<-- home

on the costs of things


So Ashe Dryden got me off yesterday talking about SSL and internet security, after she tweeted the news that google would start using HTTPS in its rankings, such that sites using HTTPS would rank higher than those without. I noted that part of my fundraising efforts for Biyuti Publishing was to pay for an SSL certificate and @neonacho asked what was wrong with StartSSL’s free certificates. My reply was “The technical know how to properly install them…” and I followed with a comment that cost is rarely just about dollars and cents.

Even the most basic intro to economics tells us that ‘cost’ is almost never just about the price of a commodity. Something like encryption on the internet (or off of it, for that matter) isn’t cheap in terms of education, technical knowledge, and skills. I very much did try and see if I could use and implement one of StartSSL’s certificates. I couldn’t get it to work properly. And now I’m pretty sure I can’t access my account anymore. Most of their docs were geared towards nginx, something I’m still trying to learn how to use properly since I very much would love to stop using apache. I even was trying it with a digital ocean droplet, since they also have great docs for how to install a StartSSL certificate. Still couldn’t make it work. And something like SSL certificates definitely do not ‘work’ if you fail to install/implement them properly.

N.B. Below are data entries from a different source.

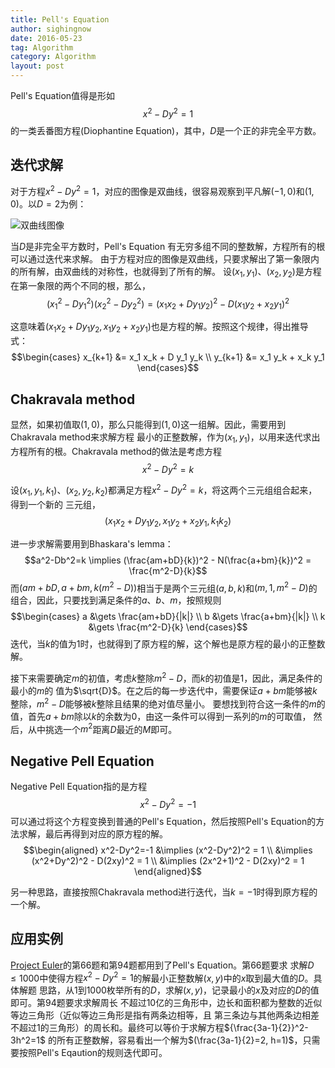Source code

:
 ```yaml
---
title: Pell's Equation
author: sighingnow
date: 2016-05-23
tag: Algorithm
category: Algorithm
layout: post
---
```


Pell's Equation值得是形如 $$x^2-Dy^2=1$$
的一类丢番图方程(Diophantine Equation)，其中，$D$是一个正的非完全平方数。

<!--more-->

迭代求解
-------

对于方程$x^2-Dy^2=1$，对应的图像是双曲线，很容易观察到平凡解$(-1, 0)$和$(1, 0)$。以$D = 2$为例：

![双曲线图像]({{site.url}}/resource/pell_equation/pell_hyperbola.png)

当$D$是非完全平方数时，Pell's Equation 有无穷多组不同的整数解，方程所有的根可以通过迭代来求解。
由于方程对应的图像是双曲线，只要求解出了第一象限内的所有解，由双曲线的对称性，也就得到了所有的解。
设$(x_1, y_1)$、$(x_2, y_2)$是方程在第一象限的两个不同的根，那么，
$$(x_1^2-Dy_1^2)(x_2^2-Dy_2^2)=(x_1x_2+Dy_1y_2)^2-D(x_1y_2+x_2y_1)^2$$

这意味着$(x_1x_2+Dy_1y_2, x_1y_2+x_2y_1)$也是方程的解。按照这个规律，得出推导式：
$$\begin{cases} x_{k+1} &= x_1 x_k + D y_1 y_k \\
                y_{k+1} &= x_1 y_k + x_k y_1 \end{cases}$$

Chakravala method
-----------------

显然，如果初值取$(1, 0)$，那么只能得到$(1, 0)$这一组解。因此，需要用到Chakravala method来求解方程
最小的正整数解，作为$(x_1, y_1)$，以用来迭代求出方程所有的根。Chakravala method的做法是考虑方程
$$x^2-Dy^2=k$$

设$(x_1, y_1, k_1)$、$(x_2, y_2, k_2)$都满足方程$x^2-Dy^2=k$，将这两个三元组组合起来，得到一个新的
三元组，$$(x_1x_2+Dy_1y_2, x_1y_2+x_2y_1, k_1k_2)$$

进一步求解需要用到Bhaskara's lemma：$$a^2-Db^2=k \implies (\frac{am+bD}{k})^2 - N(\frac{a+bm}{k})^2 = \frac{m^2-D}{k}$$
而$(am+bD, a+bm, k(m^2-D))$相当于是两个三元组$(a, b, k)$和$(m, 1, m^2-D)$的组合，因此，只要找到满足条件的$a$、$b$、$m$，按照规则
$$\begin{cases} a &\gets \frac{am+bD}{|k|} \\
                b &\gets \frac{a+bm}{|k|} \\
                k &\gets \frac{m^2-D}{k} \end{cases}$$
迭代，当$k$的值为$1$时，也就得到了原方程的解，这个解也是原方程的最小的正整数解。

接下来需要确定$m$的初值，考虑$k$整除$m^2-D$，而$k$的初值是$1$，因此，满足条件的最小的$m$的
值为$\sqrt{D}$。在之后的每一步迭代中，需要保证$a+bm$能够被$k$整除，$m^2-D$能够被$k$整除且结果的绝对值尽量小。
要想找到符合这一条件的$m$的值，首先$a+bm$除以$k$的余数为$0$，由这一条件可以得到一系列的$m$的可取值，
然后，从中挑选一个$m^2$距离$D$最近的$M$即可。

Negative Pell Equation
-----------------------

Negative Pell Equation指的是方程$$x^2-Dy^2=-1$$
可以通过将这个方程变换到普通的Pell's Equation，然后按照Pell's Equation的方法求解，最后再得到对应的原方程的解。
$$\begin{aligned} x^2-Dy^2=-1 &\implies (x^2-Dy^2)^2 = 1 \\
                          &\implies (x^2+Dy^2)^2 - D(2xy)^2 = 1 \\
                          &\implies (2x^2+1)^2 - D(2xy)^2 = 1 \end{aligned}$$

另一种思路，直接按照Chakravala method进行迭代，当$k=-1$时得到原方程的一个解。

应用实例
--------

[Project Euler](https://projecteuler.net/)的第66题和第94题都用到了Pell's Equation。第66题要求
求解$D \le 1000$中使得方程$x^2-Dy^2=1$的解最小正整数解$(x, y)$中的$x$取到最大值的$D$。具体解题
思路，从$1$到$1000$枚举所有的$D$，求解$(x, y)$，记录最小的$x$及对应的$D$的值即可。第94题要求求解周长
不超过10亿的三角形中，边长和面积都为整数的近似等边三角形（近似等边三角形是指有两条边相等，且
第三条边与其他两条边相差不超过$1$的三角形）的周长和。最终可以等价于求解方程${\frac{3a-1}{2}}^2-3h^2=1$
的所有正整数解，容易看出一个解为$(\frac{3a-1}{2}=2, h=1)$，只需要按照Pell's Eqaution的规则迭代即可。

<!--TODO: http://blog.dreamshire.com/project-euler-66-solution/ 给出了一个极其Tricky的实现。-->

So, since Biyuti Publishing definitely wanted to be able to start using the Stripe payment gateway (which def. needs HTTPS), we opted to simply buy a certificate via the host, since they would also take care of installation. This, in turn, required paying for a hosting upgrade because SSL certificates require a static IP address. Suddenly… hosting costs increased by something like an extra $100-$150/year. This may not seem like a lot… but it is a non-trivial cost for a small business that isn’t structured to bring in a great deal of revenue1.